What is expected: Tally the lines in the data below in which the word "following" occurs, then give only the total.

Input:
- - - -
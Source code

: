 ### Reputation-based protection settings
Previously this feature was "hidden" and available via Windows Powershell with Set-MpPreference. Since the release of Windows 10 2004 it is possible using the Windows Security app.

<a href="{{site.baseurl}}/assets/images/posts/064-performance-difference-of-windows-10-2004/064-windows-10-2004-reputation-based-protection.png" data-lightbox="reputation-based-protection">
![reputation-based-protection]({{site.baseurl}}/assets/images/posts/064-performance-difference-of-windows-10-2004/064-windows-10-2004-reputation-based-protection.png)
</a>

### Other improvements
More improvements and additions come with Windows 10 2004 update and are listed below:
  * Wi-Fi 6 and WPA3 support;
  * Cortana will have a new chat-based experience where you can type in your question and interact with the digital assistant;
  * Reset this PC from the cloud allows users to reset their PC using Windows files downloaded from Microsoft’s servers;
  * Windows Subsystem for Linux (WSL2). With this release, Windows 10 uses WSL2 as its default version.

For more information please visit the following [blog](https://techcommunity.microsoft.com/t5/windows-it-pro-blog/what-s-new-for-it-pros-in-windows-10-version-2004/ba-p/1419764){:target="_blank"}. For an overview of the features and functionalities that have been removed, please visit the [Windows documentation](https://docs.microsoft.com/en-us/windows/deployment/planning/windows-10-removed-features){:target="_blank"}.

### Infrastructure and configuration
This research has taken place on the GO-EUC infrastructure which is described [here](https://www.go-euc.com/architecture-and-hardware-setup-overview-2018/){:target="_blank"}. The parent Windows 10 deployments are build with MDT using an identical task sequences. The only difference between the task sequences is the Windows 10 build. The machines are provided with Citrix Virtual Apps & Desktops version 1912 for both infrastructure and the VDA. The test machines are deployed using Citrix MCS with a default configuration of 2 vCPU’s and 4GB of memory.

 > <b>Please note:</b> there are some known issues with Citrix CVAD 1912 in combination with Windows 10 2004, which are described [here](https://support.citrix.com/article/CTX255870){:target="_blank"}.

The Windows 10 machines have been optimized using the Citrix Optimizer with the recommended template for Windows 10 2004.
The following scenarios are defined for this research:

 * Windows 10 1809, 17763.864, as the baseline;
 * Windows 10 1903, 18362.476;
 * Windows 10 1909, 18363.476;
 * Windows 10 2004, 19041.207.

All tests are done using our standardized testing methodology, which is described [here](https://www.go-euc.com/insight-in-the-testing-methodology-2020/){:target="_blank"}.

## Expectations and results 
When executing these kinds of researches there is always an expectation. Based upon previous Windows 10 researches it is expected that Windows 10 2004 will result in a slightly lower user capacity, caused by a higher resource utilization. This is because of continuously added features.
- - - -
Exercise answer: 2